### Problem to work on
Look through the material below. Return exactly the lines from the one with "# Pranay Ganvir" through the one with "- ### Languages", both included.

-- Recorded data follows --

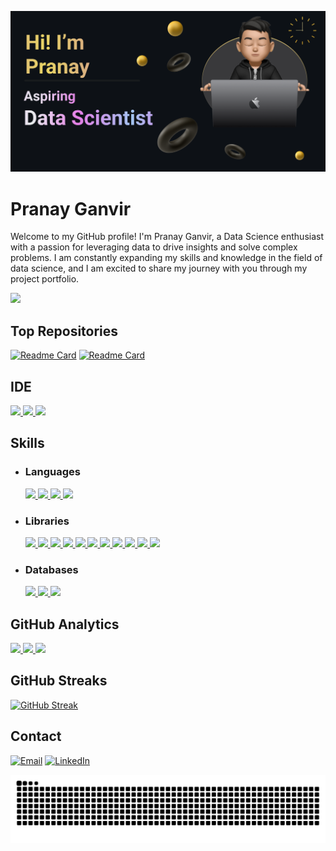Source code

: ![](https://github.com/pranayganvir/pranayganvir/blob/main/Images/Make%20your%20README.png)
# Pranay Ganvir


Welcome to my GitHub profile! I'm Pranay Ganvir, a Data Science enthusiast with a passion for leveraging data to drive insights and solve complex problems. I am constantly expanding my skills and knowledge in the field of data science, and I am excited to share my journey with you through my project portfolio.

[![](https://github-profile-summary-cards.vercel.app/api/cards/profile-details?username=PranayGanvir&theme=dark)](https://github.com/pranayganvir)

## Top Repositories
[![Readme Card](https://github-readme-stats.vercel.app/api/pin/?username=pranayganvir&theme=dark&hide_border=true&repo=gender-recognition-flask)](https://github.com/pranayganvir/gender-recognition-flask) [![Readme Card](https://github-readme-stats.vercel.app/api/pin/?username=pranayganvir&theme=dark&hide_border=true&repo=pneumonia-Detection)](https://github.com/pranayganvir/pneumonia-Detection)

## IDE
[![](	https://img.shields.io/badge/Colab-F9AB00?style=for-the-badge&logo=googlecolab&color=525252) ![](https://img.shields.io/badge/PyCharm-000000.svg?&style=for-the-badge&logo=PyCharm&logoColor=white) ![](https://img.shields.io/badge/VSCode-0078D4?style=for-the-badge&logo=visual%20studio%20code&logoColor=white)](https://github.com/pranayganvir)

## Skills
- ### Languages
  [![](https://img.shields.io/badge/C-00599C?style=for-the-badge&logo=c&logoColor=white) ![](https://img.shields.io/badge/CSS3-1572B6?style=for-the-badge&logo=css3&logoColor=white) ![](https://img.shields.io/badge/HTML5-E34F26?style=for-the-badge&logo=html5&logoColor=white) ![](https://img.shields.io/badge/Python-FFD43B?style=for-the-badge&logo=python&logoColor=blue) ](https://github.com/pranayganvir) 
- ### Libraries
  [![](https://img.shields.io/badge/Jupyter-F37626.svg?&style=for-the-badge&logo=Jupyter&logoColor=whit) ![](https://img.shields.io/badge/Folium-77B829?style=for-the-badge&logo=folium&logoColor=white) ![](https://img.shields.io/badge/Keras-D00000?style=for-the-badge&logo=Keras&logoColor=white) ![](https://img.shields.io/badge/Numpy-777BB4?style=for-the-badge&logo=numpy&logoColor=white) ![](	https://img.shields.io/badge/Pandas-2C2D72?style=for-the-badge&logo=pandas&logoColor=white) ![](https://img.shields.io/badge/Plotly-239120?style=for-the-badge&logo=plotly&logoColor=white) ![](https://img.shields.io/badge/scikit_learn-F7931E?style=for-the-badge&logo=scikit-learn&logoColor=white) ![](https://img.shields.io/badge/SciPy-654FF0?style=for-the-badge&logo=SciPy&logoColor=white) ![](https://img.shields.io/badge/Streamlit-FF4B4B?style=for-the-badge&logo=Streamlit&logoColor=white) ![](https://img.shields.io/badge/TensorFlow-FF6F00?style=for-the-badge&logo=TensorFlow&logoColor=white) ![](https://img.shields.io/badge/OpenCV-27338e?style=for-the-badge&logo=OpenCV&logoColor=white)](https://github.com/pranayganvir)
- ### Databases
  [![](https://img.shields.io/badge/Microsoft%20SQL%20Server-CC2927?style=for-the-badge&logo=microsoft%20sql%20server&logoColor=white) ![](https://img.shields.io/badge/MySQL-005C84?style=for-the-badge&logo=mysql&logoColor=white) ![](https://img.shields.io/badge/Oracle-F80000?style=for-the-badge&logo=Oracle&logoColor=white)](https://github.com/pranayganvir)

## GitHub Analytics
[<img height="180em" src="https://github-readme-stats-eight-theta.vercel.app/api?username=pranayganvir&show_icons=true&theme=dark&hide_border=true&include_all_commits=true&count_private=true"/> <img height="180em" src="https://github-readme-stats.vercel.app/api/top-langs/?username=pranayganvir&layout=compact&theme=dark&hide_border=true"/> ![](http://github-profile-summary-cards.vercel.app/api/cards/productive-time?username=pranayganvir&show_icons=true&theme=dark&utcOffset=8)](https://github.com/pranayganvir)
## GitHub Streaks
[![GitHub Streak](https://streak-stats.demolab.com?user=pranayganvir&theme=dark&hide_border=true)](https://git.io/streak-stats)


## Contact
[![Email](https://img.shields.io/badge/Gmail-D14836?style=for-the-badge&logo=gmail&logoColor=white)](mailto:pranayganvir9730@gmail.com) [![LinkedIn](https://img.shields.io/badge/LinkedIn-0077B5?style=for-the-badge&logo=linkedin&logoColor=white)](https://www.linkedin.com/in/pranay-ganvir-6a0a6b215/)

![Snake animation](https://github.com/pranayganvir/pranayganvir/blob/main/asset/github-contribution-grid-snake.svg)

-- Recorded data concluded --

### Task answer
# Pranay Ganvir


Welcome to my GitHub profile! I'm Pranay Ganvir, a Data Science enthusiast with a passion for leveraging data to drive insights and solve complex problems. I am constantly expanding my skills and knowledge in the field of data science, and I am excited to share my journey with you through my project portfolio.

[![](https://github-profile-summary-cards.vercel.app/api/cards/profile-details?username=PranayGanvir&theme=dark)](https://github.com/pranayganvir)

## Top Repositories
[![Readme Card](https://github-readme-stats.vercel.app/api/pin/?username=pranayganvir&theme=dark&hide_border=true&repo=gender-recognition-flask)](https://github.com/pranayganvir/gender-recognition-flask) [![Readme Card](https://github-readme-stats.vercel.app/api/pin/?username=pranayganvir&theme=dark&hide_border=true&repo=pneumonia-Detection)](https://github.com/pranayganvir/pneumonia-Detection)

## IDE
[![](	https://img.shields.io/badge/Colab-F9AB00?style=for-the-badge&logo=googlecolab&color=525252) ![](https://img.shields.io/badge/PyCharm-000000.svg?&style=for-the-badge&logo=PyCharm&logoColor=white) ![](https://img.shields.io/badge/VSCode-0078D4?style=for-the-badge&logo=visual%20studio%20code&logoColor=white)](https://github.com/pranayganvir)

## Skills
- ### Languages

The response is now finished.